◆ **ACTIVITY**
Find all lines in the records that include the word "Problem", and copy them out.

◆ **SUPPLIED ENTRIES**
──────────

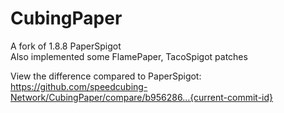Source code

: # CubingPaper
A fork of 1.8.8 PaperSpigot<br/>
Also implemented some FlamePaper, TacoSpigot patches

View the difference compared to PaperSpigot:<br/>
https://github.com/speedcubing-Network/CubingPaper/compare/b956286...{current-commit-id}
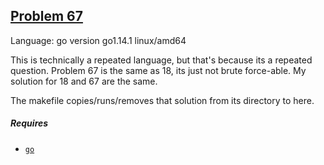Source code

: ## [Problem 67](https://projecteuler.net/problem=67)

Language: go version go1.14.1 linux/amd64

This is technically a repeated language, but that's because its a repeated question. Problem 67 is the same as 18, its just not brute force-able. My solution for 18 and 67 are the same.

The makefile copies/runs/removes that solution from its directory to here.

##### Requires

- [`go`](https://golang.org/)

──────────

◆ **OUTPUT BELOW**
: ## [Problem 67](https://projecteuler.net/problem=67)
This is technically a repeated language, but that's because its a repeated question. Problem 67 is the same as 18, its just not brute force-able. My solution for 18 and 67 are the same.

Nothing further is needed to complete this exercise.